As has been seen previously, we must now isolate the unknown on the left and the constants on the right, the latter being particular insofar as they are logs, which are nothing other than numerical values. Divide each member by the log that affects the unknown. If there were any constants, you would group them all to the right and calculate them.

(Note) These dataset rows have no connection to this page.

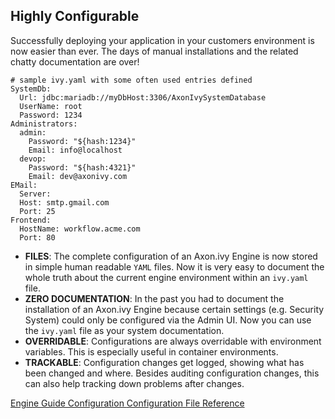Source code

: ## Highly Configurable

Successfully deploying your application in your customers environment is now easier than ever. The days of manual installations and the related chatty documentation are over!

	# sample ivy.yaml with some often used entries defined
	SystemDb:
	  Url: jdbc:mariadb://myDbHost:3306/AxonIvySystemDatabase
	  UserName: root
	  Password: 1234
	Administrators:
	  admin:
	    Password: "${hash:1234}"
	    Email: info@localhost
	  devop:
	    Password: "${hash:4321}"
	    Email: dev@axonivy.com
	EMail:
	  Server:
	  Host: smtp.gmail.com
	  Port: 25
	Frontend:
	  HostName: workflow.acme.com
	  Port: 80

 * __FILES__: The complete configuration of an Axon.ivy Engine is now stored in simple human readable `YAML` files. Now it is very easy to document the whole truth about the current engine environment within an `ivy.yaml` file. 
 * __ZERO DOCUMENTATION__: In the past you had to document the installation of an Axon.ivy Engine because certain settings (e.g. Security System) could only be configured via the Admin UI. Now you can use the `ivy.yaml` file as your system documentation.
 * __OVERRIDABLE__: Configurations are always overridable with environment variables. This is especially useful in container environments.
 * __TRACKABLE__: Configuration changes get logged, showing what has been changed and where. Besides auditing configuration changes, this can also help tracking down problems after changes.

<div class="short-links">
	<a href="${docBaseUrl}/engine-guide/configuration/" target="_blank" rel="noopener noreferrer">
	  <i class="fas fa-book"></i> Engine Guide Configuration
	</a>
	<a href="${docBaseUrl}/engine-guide/configuration/file-reference.html" target="_blank" rel="noopener noreferrer">
	  <i class="fas fa-book"></i> Configuration File Reference
	</a>
</div>
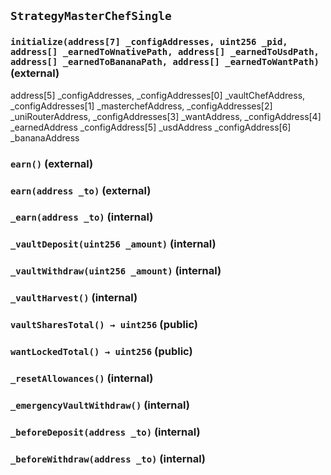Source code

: ## `StrategyMasterChefSingle`






### `initialize(address[7] _configAddresses, uint256 _pid, address[] _earnedToWnativePath, address[] _earnedToUsdPath, address[] _earnedToBananaPath, address[] _earnedToWantPath)` (external)

address[5] _configAddresses,
        _configAddresses[0] _vaultChefAddress,
        _configAddresses[1] _masterchefAddress,
        _configAddresses[2] _uniRouterAddress,
        _configAddresses[3]  _wantAddress,
        _configAddress[4]  _earnedAddress
        _configAddress[5]  _usdAddress
        _configAddress[6]  _bananaAddress



### `earn()` (external)





### `earn(address _to)` (external)





### `_earn(address _to)` (internal)





### `_vaultDeposit(uint256 _amount)` (internal)





### `_vaultWithdraw(uint256 _amount)` (internal)





### `_vaultHarvest()` (internal)





### `vaultSharesTotal() → uint256` (public)





### `wantLockedTotal() → uint256` (public)





### `_resetAllowances()` (internal)





### `_emergencyVaultWithdraw()` (internal)





### `_beforeDeposit(address _to)` (internal)





### `_beforeWithdraw(address _to)` (internal)






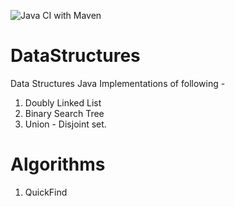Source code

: ![Java CI with Maven](https://github.com/Sanjeev-Panday/DataStructures/workflows/Java%20CI%20with%20Maven/badge.svg)
# DataStructures
Data Structures
Java Implementations of following -
1. Doubly Linked List
2. Binary Search Tree
3. Union - Disjoint set.
# Algorithms
1. QuickFind
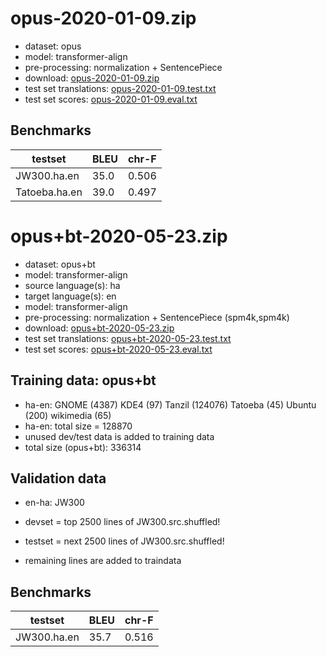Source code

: # opus-2020-01-09.zip

* dataset: opus
* model: transformer-align
* pre-processing: normalization + SentencePiece
* download: [opus-2020-01-09.zip](https://object.pouta.csc.fi/OPUS-MT-models/ha-en/opus-2020-01-09.zip)
* test set translations: [opus-2020-01-09.test.txt](https://object.pouta.csc.fi/OPUS-MT-models/ha-en/opus-2020-01-09.test.txt)
* test set scores: [opus-2020-01-09.eval.txt](https://object.pouta.csc.fi/OPUS-MT-models/ha-en/opus-2020-01-09.eval.txt)

## Benchmarks

| testset               | BLEU  | chr-F |
|-----------------------|-------|-------|
| JW300.ha.en 	| 35.0 	| 0.506 |
| Tatoeba.ha.en 	| 39.0 	| 0.497 |

# opus+bt-2020-05-23.zip

* dataset: opus+bt
* model: transformer-align
* source language(s): ha
* target language(s): en
* model: transformer-align
* pre-processing: normalization + SentencePiece (spm4k,spm4k)
* download: [opus+bt-2020-05-23.zip](https://object.pouta.csc.fi/OPUS-MT-models/ha-en/opus+bt-2020-05-23.zip)
* test set translations: [opus+bt-2020-05-23.test.txt](https://object.pouta.csc.fi/OPUS-MT-models/ha-en/opus+bt-2020-05-23.test.txt)
* test set scores: [opus+bt-2020-05-23.eval.txt](https://object.pouta.csc.fi/OPUS-MT-models/ha-en/opus+bt-2020-05-23.eval.txt)

## Training data:  opus+bt

* ha-en: GNOME (4387) KDE4 (97) Tanzil (124076) Tatoeba (45) Ubuntu (200) wikimedia (65) 
* ha-en: total size = 128870
* unused dev/test data is added to training data
* total size (opus+bt): 336314


## Validation data

* en-ha: JW300

* devset = top 2500  lines of JW300.src.shuffled!
* testset = next 2500  lines of JW300.src.shuffled!
* remaining lines are added to traindata

## Benchmarks

| testset               | BLEU  | chr-F |
|-----------------------|-------|-------|
| JW300.ha.en 	| 35.7 	| 0.516 |

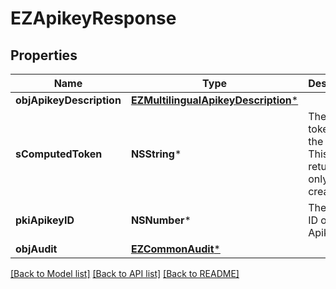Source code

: # EZApikeyResponse

## Properties
Name | Type | Description | Notes
------------ | ------------- | ------------- | -------------
**objApikeyDescription** | [**EZMultilingualApikeyDescription***](EZMultilingualApikeyDescription.md) |  | 
**sComputedToken** | **NSString*** | The secret token for the API key.  This will be returned only on creation. | [optional] 
**pkiApikeyID** | **NSNumber*** | The unique ID of the Apikey | 
**objAudit** | [**EZCommonAudit***](EZCommonAudit.md) |  | 

[[Back to Model list]](../README.md#documentation-for-models) [[Back to API list]](../README.md#documentation-for-api-endpoints) [[Back to README]](../README.md)


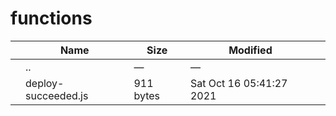 # functions

<table><thead><tr class="header"><th></th><th>Name</th><th>Size</th><th>Modified</th><th></th></tr></thead><tbody><tr class="odd"><td></td><td><span class="goup">..</span></td><td>—</td><td>—</td><td></td></tr><tr class="even"><td></td><td><span class="name">deploy-succeeded.js</span></td><td>911 bytes</td><td>Sat Oct 16 05:41:27 2021</td><td></td></tr></tbody></table>
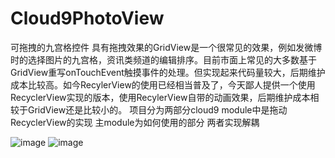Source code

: # Cloud9PhotoView
可拖拽的九宫格控件
具有拖拽效果的GridView是一个很常见的效果，例如发微博时的选择图片的九宫格，资讯类频道的编辑排序。目前市面上常见的大多数基于GridView重写onTouchEvent触摸事件的处理。但实现起来代码量较大，后期维护成本比较高。如今RecylerView的使用已经相当普及了，今天鄙人提供一个使用RecyclerView实现的版本，使用RecylerView自带的动画效果，后期维护成本相较于GridView还是比较小的。
项目分为两部分cloud9 module中是拖动RecyclerView的实现 主module为如何使用的部分 两者实现解耦



![image](https://github.com/jushenziao/Cloud9PhotoView/blob/master/images/QQ20190620.gif)
![image](https://github.com/jushenziao/Cloud9PhotoView/blob/master/images/5uvsq-lfebx.gif)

• To isolate x { displaystyle x}

dans (3+x)log(4)=log(25){displaystyle (3+x){text{log}}(4)={text{log}}(25)}

, divisez des deux côtés par log(4){displaystyle {text{log}}(4)}

, puis soustrayez de même 3, ce qui donne les calculs suivants:

(3+x)log(4)=log(25){displaystyle (3+x){text{log}}(4)={text{log}}(25)}

(3+x)log(4)log(4)=log(25)log(4){displaystyle (3+x){frac {{text{log}}(4)}{{text{log}}(4)}}={frac {{text{log}}(25)}{{text{log}}(4)}}}

3+x=log(25)log(4){displaystyle 3+x={frac {{text{log}}(25)}{{text{log}}(4)}}}

3+x−3=log(25)log(4)−3{displaystyle 3+x-3={frac {{text{log}}(25)}{{text{log}}(4)}}-3}

x=log(25)log(4)−3{displaystyle x={frac {{text{log}}(25)}{{text{log}}(4)}}-3}

#### Step 5. Calculate the value of each log

This is where the scientific calculator comes in, because it is a complicated calculation with a table. Locate the log key. Enter the value you want to log first, then press that log key. Calculate all the logs and rewrite the equation, rightly so, with those results. Often the logs need to be rounded.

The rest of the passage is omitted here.